Kalau hidup ini pameran, mungkin kita sudah tutup stan dari lama—karena barang-barang yang mau dipamerkan belum juga jadi.
Kita masih sibuk mengejar pekerjaan, sibuk rapat, sibuk merasa lelah, sibuk menunda hal penting dengan alasan “nanti kalau sempat.”
Padahal “nanti” itu punya kebiasaan buruk:
ia sering tidak datang.
Anak-anak tumbuh seperti rumput setelah hujan: cepat, diam-diam, dan tidak pernah meminta izin.
Sementara kita tumbuh seperti file draft yang tidak pernah dikirim—penuh revisi, penuh keraguan.
Lalu apa yang harus diberikan?
Kalau mengikuti standar media sosial, kita harus memberi mereka rumah dua lantai, tabungan pendidikan, liburan tiap libur sekolah, dan album foto keluarga yang warna estetiknya konsisten.
Tentu saja kita ingin.
Hanya saja, hidup suka iseng—ia tidak bertanya apakah dompet kita sudah siap.
Yang menarik, anak-anak sebenarnya tidak sedang menunggu kita jadi sempurna.
Mereka hanya ingin kita hadir, meski kadang hadirnya sambil kecapekan.
Mereka tidak membutuhkan orang tua yang serba bisa, hanya orang tua yang mau mencoba.
Sayangnya, kita sering merasa gagal duluan sebelum berusaha.
Satirnya adalah:
kita sibuk mencari “apa yang harus diberikan”,
padahal yang paling mereka butuhkan biasanya hal-hal yang tidak pernah kita masukkan ke daftar to-do:
mengajak ngobrol tanpa terburu-buru,
mendengarkan tanpa menghakimi,
menjadi tempat pulang yang tidak membuat mereka merasa diukur dari nilai rapor atau lomba.

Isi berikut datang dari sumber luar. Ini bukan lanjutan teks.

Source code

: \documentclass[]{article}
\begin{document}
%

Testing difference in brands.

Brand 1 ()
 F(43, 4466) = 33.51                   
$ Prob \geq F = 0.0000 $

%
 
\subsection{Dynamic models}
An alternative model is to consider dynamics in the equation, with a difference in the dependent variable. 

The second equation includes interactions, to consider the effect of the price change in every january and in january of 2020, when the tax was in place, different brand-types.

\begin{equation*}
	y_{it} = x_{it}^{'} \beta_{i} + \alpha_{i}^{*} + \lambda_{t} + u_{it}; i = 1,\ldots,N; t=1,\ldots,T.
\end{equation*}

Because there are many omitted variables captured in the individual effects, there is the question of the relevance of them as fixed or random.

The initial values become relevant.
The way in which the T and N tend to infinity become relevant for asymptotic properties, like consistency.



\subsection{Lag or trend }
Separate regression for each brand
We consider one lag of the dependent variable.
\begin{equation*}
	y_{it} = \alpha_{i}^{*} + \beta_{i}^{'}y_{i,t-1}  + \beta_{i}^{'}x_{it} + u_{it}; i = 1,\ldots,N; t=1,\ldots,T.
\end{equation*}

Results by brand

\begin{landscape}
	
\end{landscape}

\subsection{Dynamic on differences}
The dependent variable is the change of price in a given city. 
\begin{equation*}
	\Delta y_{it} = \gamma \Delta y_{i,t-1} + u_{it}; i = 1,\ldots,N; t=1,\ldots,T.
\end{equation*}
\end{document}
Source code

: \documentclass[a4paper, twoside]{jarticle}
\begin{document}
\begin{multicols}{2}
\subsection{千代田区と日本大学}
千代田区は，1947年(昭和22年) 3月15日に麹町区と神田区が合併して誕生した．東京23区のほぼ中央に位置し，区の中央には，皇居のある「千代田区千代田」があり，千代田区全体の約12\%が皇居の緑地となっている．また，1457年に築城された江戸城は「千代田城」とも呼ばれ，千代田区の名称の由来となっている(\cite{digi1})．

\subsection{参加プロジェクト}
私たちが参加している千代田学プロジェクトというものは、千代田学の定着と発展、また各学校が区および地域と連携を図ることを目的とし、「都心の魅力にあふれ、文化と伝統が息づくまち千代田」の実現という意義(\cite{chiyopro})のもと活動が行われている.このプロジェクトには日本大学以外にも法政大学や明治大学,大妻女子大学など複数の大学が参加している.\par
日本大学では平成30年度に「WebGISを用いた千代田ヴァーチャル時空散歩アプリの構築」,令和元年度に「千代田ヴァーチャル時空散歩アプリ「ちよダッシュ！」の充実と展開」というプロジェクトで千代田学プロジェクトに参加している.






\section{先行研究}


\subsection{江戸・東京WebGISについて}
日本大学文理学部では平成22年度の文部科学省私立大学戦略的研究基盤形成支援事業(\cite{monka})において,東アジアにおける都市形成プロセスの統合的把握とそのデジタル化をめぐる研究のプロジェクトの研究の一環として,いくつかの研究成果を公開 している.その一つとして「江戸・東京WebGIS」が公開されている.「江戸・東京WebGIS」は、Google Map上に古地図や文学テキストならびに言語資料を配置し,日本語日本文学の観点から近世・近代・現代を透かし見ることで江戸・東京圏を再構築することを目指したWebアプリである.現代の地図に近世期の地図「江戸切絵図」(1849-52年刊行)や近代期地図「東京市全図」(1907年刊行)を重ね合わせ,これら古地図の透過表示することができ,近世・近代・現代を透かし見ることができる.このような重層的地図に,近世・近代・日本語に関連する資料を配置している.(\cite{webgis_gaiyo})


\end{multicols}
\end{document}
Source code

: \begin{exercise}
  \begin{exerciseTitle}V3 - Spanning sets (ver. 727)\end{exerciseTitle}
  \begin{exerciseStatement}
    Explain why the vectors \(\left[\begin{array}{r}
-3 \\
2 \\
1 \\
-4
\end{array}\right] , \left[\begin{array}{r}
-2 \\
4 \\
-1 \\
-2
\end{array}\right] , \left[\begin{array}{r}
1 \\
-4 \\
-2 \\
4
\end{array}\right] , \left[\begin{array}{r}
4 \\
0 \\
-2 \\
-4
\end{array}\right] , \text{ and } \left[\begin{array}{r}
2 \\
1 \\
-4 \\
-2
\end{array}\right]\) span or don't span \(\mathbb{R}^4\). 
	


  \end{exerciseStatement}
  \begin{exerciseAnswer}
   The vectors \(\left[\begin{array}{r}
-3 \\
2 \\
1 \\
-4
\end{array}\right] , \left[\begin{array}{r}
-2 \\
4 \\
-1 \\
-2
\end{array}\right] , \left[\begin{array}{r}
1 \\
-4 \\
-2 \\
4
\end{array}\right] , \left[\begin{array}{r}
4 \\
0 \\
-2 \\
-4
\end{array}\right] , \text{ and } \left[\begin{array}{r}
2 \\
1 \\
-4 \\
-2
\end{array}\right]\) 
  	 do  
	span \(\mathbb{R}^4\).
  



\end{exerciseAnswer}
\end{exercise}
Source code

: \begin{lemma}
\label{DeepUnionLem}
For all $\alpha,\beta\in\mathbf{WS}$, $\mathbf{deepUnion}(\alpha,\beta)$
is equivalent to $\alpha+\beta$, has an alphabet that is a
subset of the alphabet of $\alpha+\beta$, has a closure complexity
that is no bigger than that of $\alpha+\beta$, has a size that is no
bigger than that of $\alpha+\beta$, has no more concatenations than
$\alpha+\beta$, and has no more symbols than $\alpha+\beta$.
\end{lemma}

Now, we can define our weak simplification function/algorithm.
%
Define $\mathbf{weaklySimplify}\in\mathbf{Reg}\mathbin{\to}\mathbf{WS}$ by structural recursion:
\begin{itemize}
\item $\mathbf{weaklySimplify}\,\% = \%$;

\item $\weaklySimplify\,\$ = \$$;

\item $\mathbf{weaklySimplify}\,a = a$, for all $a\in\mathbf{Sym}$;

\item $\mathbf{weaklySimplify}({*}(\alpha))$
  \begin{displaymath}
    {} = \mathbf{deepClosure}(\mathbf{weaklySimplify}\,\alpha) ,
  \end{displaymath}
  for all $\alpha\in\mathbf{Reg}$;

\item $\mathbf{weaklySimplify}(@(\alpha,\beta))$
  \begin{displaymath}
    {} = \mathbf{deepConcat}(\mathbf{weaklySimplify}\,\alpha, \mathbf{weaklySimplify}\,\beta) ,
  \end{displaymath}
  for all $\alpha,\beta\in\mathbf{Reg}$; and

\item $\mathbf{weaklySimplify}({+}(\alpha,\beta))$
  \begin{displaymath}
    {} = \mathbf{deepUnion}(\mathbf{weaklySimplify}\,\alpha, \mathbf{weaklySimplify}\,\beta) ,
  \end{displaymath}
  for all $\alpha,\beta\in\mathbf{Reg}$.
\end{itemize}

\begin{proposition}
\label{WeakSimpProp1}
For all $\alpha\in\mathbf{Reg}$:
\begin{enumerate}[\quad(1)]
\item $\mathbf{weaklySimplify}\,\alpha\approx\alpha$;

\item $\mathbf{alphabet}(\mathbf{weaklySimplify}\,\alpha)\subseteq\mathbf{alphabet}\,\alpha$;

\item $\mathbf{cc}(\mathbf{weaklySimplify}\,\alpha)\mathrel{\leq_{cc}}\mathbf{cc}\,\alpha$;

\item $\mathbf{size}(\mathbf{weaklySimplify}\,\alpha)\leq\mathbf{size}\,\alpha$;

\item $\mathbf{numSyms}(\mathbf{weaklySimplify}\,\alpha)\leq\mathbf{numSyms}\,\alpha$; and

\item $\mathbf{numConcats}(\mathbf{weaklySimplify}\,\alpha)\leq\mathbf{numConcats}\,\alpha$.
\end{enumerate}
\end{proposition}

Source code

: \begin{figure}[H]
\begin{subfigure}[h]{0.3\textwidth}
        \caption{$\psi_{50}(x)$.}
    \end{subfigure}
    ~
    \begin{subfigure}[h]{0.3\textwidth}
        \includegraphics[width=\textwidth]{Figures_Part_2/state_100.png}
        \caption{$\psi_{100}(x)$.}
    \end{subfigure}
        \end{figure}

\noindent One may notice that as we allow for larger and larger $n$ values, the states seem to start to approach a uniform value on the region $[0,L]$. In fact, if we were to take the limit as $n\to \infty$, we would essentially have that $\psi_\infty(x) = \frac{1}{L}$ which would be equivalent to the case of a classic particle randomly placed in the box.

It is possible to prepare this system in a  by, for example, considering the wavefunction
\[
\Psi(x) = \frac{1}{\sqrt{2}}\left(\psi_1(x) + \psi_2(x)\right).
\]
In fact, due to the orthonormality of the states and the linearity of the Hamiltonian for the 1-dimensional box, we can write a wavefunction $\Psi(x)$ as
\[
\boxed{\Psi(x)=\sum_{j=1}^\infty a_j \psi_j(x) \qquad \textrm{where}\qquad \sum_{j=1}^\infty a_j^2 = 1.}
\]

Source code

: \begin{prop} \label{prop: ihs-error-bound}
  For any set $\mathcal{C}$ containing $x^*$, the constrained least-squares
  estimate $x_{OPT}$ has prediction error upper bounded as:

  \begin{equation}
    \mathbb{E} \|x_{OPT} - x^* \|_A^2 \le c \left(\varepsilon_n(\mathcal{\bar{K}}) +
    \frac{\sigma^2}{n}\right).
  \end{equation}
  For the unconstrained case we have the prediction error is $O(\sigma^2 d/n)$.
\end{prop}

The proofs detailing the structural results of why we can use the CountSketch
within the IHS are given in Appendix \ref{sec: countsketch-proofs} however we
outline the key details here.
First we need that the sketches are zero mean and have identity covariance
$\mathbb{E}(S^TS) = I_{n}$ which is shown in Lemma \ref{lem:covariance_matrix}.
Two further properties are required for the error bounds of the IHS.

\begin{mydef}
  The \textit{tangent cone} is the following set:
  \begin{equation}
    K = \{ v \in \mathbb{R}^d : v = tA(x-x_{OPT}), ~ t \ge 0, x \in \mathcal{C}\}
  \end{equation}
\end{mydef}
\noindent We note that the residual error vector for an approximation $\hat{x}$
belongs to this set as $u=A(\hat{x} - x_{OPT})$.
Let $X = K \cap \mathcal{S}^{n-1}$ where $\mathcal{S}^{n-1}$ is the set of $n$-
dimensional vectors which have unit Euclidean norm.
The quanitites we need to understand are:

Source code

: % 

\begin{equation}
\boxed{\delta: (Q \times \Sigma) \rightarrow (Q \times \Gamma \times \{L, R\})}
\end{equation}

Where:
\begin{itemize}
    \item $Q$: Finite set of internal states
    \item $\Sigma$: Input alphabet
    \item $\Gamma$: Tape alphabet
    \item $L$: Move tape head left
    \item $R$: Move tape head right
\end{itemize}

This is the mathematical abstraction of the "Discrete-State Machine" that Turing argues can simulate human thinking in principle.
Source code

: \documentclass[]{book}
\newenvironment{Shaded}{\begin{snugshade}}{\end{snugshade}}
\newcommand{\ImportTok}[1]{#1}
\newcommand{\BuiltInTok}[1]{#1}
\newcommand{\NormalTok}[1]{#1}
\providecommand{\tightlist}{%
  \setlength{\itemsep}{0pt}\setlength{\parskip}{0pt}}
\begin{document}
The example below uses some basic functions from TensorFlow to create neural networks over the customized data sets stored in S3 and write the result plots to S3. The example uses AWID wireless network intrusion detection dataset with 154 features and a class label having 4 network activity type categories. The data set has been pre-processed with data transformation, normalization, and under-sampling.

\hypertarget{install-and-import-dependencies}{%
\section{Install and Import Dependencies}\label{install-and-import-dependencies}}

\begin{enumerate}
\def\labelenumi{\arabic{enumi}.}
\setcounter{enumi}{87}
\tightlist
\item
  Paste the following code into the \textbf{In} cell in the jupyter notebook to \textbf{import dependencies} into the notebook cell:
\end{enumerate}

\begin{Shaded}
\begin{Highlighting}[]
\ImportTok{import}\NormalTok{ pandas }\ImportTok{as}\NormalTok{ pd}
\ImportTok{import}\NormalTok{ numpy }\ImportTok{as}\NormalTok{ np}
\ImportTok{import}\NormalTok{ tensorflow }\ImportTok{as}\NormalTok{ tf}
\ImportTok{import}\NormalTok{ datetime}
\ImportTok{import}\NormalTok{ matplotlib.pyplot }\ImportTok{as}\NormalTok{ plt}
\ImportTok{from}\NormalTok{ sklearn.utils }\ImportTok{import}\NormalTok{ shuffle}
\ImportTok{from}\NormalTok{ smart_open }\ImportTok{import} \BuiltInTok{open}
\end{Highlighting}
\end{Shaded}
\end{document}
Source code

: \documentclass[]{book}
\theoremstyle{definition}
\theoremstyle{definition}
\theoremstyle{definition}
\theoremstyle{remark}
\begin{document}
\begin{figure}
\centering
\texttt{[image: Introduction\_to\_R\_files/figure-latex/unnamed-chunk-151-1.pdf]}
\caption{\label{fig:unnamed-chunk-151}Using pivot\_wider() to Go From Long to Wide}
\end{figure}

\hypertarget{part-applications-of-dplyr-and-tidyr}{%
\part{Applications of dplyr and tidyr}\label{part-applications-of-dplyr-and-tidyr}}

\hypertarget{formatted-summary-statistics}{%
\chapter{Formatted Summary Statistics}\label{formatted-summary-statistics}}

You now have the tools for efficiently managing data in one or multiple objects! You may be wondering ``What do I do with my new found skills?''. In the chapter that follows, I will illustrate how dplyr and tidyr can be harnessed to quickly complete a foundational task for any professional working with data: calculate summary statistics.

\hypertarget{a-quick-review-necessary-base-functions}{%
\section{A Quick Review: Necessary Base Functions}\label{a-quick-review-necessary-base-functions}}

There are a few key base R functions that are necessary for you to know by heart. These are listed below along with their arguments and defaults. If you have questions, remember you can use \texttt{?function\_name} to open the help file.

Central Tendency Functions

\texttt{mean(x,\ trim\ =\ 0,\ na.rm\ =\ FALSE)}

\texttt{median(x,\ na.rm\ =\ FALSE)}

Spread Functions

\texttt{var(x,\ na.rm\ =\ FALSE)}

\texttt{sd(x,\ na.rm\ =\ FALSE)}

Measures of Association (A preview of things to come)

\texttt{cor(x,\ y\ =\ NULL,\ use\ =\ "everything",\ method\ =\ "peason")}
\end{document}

Orang tua ingin memberi dunia.
Padahal anak-anak hanya ingin kita memberi waktu.
Dunia itu bonus, bukan syarat.
Jadi kalau hari ini kita merasa banyak hal belum dikerjakan, itu wajar.
Semua orang tua merasakannya—bahkan yang terlihat paling sempurna sekalipun.
Yang tidak wajar adalah berhenti mencoba hanya karena merasa terlambat.
Karena, percaya atau tidak,
anak-anak lebih sering mengingat siapa kita, bukan apa yang kita berikan.
Sisanya?
Mari tertawa kecil pada kehidupan yang selalu membuat kita merasa kurang siap,
padahal justru di ketidaksiapan itulah mereka belajar melihat kita sebagai manusia—bukan robot penyedia fasilitas.
Itu hadiah terbaik yang bisa kita berikan.